» TASK DETAILS
Among the entries below, tally the lines that include "ASSIST", and give the number alone.

» EXCERPTED RECORDS

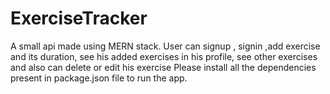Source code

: # ExerciseTracker
A small api made using MERN stack. User can signup , signin ,add exercise and its duration, see his added exercises in his profile, see other exercises and also can delete or edit his exercise
Please install all the dependencies present in package.json file to run the app.
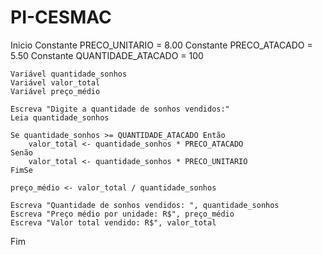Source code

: # PI-CESMAC


Inicio
    Constante PRECO_UNITARIO = 8.00
    Constante PRECO_ATACADO = 5.50
    Constante QUANTIDADE_ATACADO = 100

    Variável quantidade_sonhos
    Variável valor_total
    Variável preço_médio

    Escreva "Digite a quantidade de sonhos vendidos:"
    Leia quantidade_sonhos

    Se quantidade_sonhos >= QUANTIDADE_ATACADO Então
        valor_total <- quantidade_sonhos * PRECO_ATACADO
    Senão
        valor_total <- quantidade_sonhos * PRECO_UNITARIO
    FimSe

    preço_médio <- valor_total / quantidade_sonhos

    Escreva "Quantidade de sonhos vendidos: ", quantidade_sonhos
    Escreva "Preço médio por unidade: R$", preço_médio
    Escreva "Valor total vendido: R$", valor_total
Fim
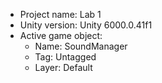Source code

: <!-- UNITY CODE ASSIST INSTRUCTIONS START -->
- Project name: Lab 1
- Unity version: Unity 6000.0.41f1
- Active game object:
  - Name: SoundManager
  - Tag: Untagged
  - Layer: Default
<!-- UNITY CODE ASSIST INSTRUCTIONS END -->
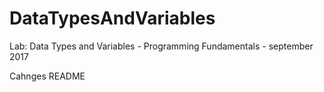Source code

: # DataTypesAndVariables

Lab: Data Types and Variables - Programming Fundamentals - september 2017

Cahnges README
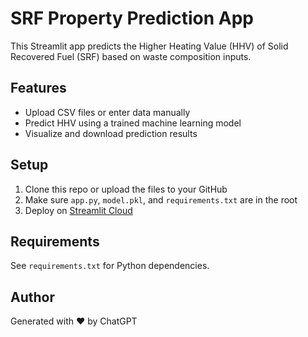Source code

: # SRF Property Prediction App

This Streamlit app predicts the Higher Heating Value (HHV) of Solid Recovered Fuel (SRF) based on waste composition inputs.

## Features
- Upload CSV files or enter data manually
- Predict HHV using a trained machine learning model
- Visualize and download prediction results

## Setup
1. Clone this repo or upload the files to your GitHub
2. Make sure `app.py`, `model.pkl`, and `requirements.txt` are in the root
3. Deploy on [Streamlit Cloud](https://streamlit.io/cloud)

## Requirements
See `requirements.txt` for Python dependencies.

## Author
Generated with ❤️ by ChatGPT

» SOLUTION TO THIS PROBLEM
2